◆ TASK INSTRUCTIONS
For the entries that follow, restate word for word the line containing "at the minimum.", the line containing "## Conclusion", and every line that lies between them.

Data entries
+ + + + + + +

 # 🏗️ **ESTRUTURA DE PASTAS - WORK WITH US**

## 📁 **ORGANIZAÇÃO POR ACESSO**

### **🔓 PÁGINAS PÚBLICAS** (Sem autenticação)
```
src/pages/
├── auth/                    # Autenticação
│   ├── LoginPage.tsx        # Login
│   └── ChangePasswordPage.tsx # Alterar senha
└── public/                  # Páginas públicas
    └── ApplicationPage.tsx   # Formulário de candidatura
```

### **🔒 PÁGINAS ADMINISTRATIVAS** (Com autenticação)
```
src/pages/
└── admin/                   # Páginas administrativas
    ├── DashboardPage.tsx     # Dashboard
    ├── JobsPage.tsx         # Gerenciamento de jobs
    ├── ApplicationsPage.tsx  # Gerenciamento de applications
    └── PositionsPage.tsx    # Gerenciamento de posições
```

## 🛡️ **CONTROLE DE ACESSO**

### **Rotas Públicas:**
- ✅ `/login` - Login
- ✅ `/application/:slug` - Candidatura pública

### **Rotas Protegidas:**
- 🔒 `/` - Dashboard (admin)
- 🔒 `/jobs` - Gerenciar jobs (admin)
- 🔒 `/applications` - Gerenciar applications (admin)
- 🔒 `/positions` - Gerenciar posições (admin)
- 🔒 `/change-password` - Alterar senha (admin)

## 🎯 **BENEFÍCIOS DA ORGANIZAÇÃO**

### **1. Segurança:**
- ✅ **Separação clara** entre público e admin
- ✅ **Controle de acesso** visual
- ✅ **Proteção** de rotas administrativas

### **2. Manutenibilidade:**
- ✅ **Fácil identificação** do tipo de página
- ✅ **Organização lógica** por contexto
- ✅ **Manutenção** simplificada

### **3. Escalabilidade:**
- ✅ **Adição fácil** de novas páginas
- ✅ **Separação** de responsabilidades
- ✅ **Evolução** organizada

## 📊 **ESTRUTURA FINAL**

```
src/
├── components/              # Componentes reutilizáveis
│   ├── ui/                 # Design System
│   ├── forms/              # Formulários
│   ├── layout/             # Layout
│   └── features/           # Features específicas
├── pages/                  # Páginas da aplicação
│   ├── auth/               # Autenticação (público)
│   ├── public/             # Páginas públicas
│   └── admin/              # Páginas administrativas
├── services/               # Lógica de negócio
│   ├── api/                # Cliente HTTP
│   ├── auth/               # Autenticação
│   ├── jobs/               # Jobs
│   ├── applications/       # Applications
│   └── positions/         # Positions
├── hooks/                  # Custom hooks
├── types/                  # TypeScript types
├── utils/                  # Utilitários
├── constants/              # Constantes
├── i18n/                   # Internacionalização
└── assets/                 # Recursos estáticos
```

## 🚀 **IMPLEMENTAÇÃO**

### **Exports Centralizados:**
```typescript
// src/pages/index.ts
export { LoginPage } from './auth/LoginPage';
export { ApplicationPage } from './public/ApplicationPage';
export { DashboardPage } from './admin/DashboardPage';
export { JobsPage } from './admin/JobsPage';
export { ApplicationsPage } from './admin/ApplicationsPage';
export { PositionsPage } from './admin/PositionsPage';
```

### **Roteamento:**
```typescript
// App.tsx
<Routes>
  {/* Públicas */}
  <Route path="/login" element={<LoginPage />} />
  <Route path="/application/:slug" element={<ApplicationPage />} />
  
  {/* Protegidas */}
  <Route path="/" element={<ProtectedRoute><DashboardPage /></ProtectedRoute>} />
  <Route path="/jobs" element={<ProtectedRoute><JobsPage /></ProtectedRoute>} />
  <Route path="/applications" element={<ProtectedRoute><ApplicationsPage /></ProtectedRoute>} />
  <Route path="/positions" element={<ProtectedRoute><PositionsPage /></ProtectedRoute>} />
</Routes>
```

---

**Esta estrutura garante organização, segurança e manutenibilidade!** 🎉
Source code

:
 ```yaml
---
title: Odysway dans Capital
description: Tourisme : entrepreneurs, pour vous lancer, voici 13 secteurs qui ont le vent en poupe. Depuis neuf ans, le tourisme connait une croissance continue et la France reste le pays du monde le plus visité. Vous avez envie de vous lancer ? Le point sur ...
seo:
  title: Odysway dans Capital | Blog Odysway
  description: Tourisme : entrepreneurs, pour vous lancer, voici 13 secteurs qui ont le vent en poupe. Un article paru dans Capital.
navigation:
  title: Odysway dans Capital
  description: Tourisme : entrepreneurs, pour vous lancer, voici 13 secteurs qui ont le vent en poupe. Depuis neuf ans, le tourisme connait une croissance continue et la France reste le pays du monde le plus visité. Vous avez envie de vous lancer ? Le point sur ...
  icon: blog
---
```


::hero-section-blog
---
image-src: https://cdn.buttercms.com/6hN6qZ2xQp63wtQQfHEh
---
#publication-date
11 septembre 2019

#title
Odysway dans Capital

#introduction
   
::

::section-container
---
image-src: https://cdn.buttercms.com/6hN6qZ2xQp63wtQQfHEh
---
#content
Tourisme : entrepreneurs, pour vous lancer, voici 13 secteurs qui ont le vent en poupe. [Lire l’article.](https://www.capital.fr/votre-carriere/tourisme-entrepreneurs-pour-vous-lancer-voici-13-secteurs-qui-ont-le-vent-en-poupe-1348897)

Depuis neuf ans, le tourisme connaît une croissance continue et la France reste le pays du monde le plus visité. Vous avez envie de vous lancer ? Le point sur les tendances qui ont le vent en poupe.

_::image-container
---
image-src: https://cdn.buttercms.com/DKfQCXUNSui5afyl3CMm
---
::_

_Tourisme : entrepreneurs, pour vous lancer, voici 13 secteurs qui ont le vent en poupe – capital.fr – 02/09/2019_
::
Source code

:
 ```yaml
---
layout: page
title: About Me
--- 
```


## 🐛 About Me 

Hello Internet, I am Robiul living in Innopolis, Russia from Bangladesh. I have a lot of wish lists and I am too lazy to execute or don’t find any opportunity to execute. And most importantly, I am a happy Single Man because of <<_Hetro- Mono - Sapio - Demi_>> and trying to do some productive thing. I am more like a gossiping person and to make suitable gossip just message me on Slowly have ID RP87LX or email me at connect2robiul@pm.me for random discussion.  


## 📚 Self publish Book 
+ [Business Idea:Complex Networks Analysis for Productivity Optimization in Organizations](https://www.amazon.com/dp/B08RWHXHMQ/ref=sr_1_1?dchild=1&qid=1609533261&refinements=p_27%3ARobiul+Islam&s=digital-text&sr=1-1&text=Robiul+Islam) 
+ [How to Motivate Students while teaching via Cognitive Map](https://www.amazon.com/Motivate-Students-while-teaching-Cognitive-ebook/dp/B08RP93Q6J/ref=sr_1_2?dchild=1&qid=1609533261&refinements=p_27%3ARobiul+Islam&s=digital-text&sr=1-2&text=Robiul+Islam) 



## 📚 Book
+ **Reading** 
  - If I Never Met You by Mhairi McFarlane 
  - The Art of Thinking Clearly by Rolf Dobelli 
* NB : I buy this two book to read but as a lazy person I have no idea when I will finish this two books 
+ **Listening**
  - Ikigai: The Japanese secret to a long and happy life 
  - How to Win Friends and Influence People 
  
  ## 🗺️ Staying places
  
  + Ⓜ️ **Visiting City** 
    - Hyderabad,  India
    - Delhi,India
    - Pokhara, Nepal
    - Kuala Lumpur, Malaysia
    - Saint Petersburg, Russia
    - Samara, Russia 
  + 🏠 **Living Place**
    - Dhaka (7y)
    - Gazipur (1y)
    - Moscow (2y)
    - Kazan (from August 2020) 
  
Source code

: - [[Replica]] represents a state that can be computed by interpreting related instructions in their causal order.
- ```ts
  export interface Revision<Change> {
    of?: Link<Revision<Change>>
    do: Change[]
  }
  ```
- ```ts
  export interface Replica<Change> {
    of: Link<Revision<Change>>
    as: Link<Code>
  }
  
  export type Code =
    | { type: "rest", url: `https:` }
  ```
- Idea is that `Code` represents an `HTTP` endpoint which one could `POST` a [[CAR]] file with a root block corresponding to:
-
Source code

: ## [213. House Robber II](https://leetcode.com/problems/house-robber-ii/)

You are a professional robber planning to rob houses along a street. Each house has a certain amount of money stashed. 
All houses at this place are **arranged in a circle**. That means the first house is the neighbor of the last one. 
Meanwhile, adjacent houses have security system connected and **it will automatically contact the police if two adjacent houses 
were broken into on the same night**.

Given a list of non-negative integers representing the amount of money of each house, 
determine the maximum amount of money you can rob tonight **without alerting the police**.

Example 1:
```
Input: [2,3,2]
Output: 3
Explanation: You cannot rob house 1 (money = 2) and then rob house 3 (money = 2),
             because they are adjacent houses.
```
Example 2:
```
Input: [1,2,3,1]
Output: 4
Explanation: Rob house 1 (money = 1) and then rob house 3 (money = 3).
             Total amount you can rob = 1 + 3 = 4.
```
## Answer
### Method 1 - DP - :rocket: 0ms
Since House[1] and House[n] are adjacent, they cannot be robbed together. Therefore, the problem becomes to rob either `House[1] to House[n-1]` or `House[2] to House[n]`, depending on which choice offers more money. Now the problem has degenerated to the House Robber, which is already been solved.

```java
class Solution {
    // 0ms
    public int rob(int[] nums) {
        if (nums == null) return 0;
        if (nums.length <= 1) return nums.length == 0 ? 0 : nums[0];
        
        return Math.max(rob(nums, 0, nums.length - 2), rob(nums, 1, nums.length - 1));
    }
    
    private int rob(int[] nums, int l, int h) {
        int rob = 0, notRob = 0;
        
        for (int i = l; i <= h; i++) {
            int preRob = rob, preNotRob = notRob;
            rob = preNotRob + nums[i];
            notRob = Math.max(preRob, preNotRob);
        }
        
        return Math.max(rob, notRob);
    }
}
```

+ + + + + + +

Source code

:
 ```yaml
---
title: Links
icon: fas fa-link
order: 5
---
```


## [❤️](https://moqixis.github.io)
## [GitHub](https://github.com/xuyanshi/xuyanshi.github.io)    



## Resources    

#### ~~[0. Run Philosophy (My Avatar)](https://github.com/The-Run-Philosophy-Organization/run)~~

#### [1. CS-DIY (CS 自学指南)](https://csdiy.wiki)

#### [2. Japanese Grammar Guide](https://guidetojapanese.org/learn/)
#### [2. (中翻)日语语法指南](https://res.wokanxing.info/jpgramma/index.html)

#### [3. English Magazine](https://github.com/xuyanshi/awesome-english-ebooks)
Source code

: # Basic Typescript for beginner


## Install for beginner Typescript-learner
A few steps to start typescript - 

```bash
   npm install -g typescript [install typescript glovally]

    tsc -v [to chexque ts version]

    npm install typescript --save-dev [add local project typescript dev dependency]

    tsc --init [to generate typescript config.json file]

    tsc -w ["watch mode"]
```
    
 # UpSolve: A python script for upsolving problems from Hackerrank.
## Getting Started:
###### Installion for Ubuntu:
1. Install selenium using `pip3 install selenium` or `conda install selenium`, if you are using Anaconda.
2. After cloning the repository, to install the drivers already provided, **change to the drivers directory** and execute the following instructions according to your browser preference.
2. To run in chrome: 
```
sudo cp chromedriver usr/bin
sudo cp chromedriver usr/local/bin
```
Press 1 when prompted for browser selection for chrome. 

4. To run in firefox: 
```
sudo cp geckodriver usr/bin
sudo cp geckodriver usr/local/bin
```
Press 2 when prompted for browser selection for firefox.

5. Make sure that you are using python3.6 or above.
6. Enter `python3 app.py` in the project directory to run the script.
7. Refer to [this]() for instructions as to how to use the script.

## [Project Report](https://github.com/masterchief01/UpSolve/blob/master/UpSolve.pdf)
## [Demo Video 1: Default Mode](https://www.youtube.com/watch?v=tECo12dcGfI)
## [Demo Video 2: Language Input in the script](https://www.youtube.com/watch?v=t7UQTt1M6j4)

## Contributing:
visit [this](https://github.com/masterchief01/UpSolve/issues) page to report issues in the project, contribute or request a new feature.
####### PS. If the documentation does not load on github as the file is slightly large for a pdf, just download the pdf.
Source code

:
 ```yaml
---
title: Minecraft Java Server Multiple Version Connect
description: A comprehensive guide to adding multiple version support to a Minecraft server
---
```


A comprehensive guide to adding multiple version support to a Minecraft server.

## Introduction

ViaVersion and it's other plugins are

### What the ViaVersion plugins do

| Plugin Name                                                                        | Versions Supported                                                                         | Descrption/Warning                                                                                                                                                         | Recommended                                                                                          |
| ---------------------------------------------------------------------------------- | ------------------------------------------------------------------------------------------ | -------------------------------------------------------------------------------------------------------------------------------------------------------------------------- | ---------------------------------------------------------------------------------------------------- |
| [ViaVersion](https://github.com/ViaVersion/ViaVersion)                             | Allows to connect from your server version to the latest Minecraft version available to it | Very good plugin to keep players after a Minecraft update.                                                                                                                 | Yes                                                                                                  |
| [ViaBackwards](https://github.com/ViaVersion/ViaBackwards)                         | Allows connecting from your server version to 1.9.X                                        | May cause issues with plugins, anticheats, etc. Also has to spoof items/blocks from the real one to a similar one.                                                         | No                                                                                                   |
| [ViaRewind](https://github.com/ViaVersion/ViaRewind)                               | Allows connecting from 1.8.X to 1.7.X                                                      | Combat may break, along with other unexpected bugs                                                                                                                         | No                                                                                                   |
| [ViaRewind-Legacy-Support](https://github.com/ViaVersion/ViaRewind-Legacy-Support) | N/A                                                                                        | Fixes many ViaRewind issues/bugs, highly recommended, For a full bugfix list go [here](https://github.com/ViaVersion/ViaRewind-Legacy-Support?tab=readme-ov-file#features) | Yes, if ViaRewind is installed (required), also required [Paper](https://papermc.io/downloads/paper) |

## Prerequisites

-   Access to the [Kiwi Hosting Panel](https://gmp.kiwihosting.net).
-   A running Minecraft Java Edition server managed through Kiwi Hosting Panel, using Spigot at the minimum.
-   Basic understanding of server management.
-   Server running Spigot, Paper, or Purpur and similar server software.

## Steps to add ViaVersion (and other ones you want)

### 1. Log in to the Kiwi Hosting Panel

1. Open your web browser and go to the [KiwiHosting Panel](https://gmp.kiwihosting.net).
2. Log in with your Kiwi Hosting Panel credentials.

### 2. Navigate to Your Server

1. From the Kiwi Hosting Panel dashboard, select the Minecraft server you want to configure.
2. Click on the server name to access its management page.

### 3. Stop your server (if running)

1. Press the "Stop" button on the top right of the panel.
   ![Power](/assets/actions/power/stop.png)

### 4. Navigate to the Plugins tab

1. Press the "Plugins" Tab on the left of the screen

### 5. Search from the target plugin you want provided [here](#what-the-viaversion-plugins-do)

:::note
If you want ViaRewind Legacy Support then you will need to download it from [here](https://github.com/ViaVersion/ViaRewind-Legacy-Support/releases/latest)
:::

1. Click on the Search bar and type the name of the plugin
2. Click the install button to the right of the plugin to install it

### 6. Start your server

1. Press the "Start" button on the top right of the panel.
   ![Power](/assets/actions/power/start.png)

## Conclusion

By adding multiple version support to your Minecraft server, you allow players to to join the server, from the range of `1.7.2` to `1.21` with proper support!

+ + + + + + +

◆ PROBLEM SOLUTION
-   A running Minecraft Java Edition server managed through Kiwi Hosting Panel, using Spigot at the minimum.
-   Basic understanding of server management.
-   Server running Spigot, Paper, or Purpur and similar server software.

## Steps to add ViaVersion (and other ones you want)

### 1. Log in to the Kiwi Hosting Panel

1. Open your web browser and go to the [KiwiHosting Panel](https://gmp.kiwihosting.net).
2. Log in with your Kiwi Hosting Panel credentials.

### 2. Navigate to Your Server

1. From the Kiwi Hosting Panel dashboard, select the Minecraft server you want to configure.
2. Click on the server name to access its management page.

### 3. Stop your server (if running)

1. Press the "Stop" button on the top right of the panel.
   ![Power](/assets/actions/power/stop.png)

### 4. Navigate to the Plugins tab

1. Press the "Plugins" Tab on the left of the screen

### 5. Search from the target plugin you want provided [here](#what-the-viaversion-plugins-do)

:::note
If you want ViaRewind Legacy Support then you will need to download it from [here](https://github.com/ViaVersion/ViaRewind-Legacy-Support/releases/latest)
:::

1. Click on the Search bar and type the name of the plugin
2. Click the install button to the right of the plugin to install it

### 6. Start your server

1. Press the "Start" button on the top right of the panel.
   ![Power](/assets/actions/power/start.png)

## Conclusion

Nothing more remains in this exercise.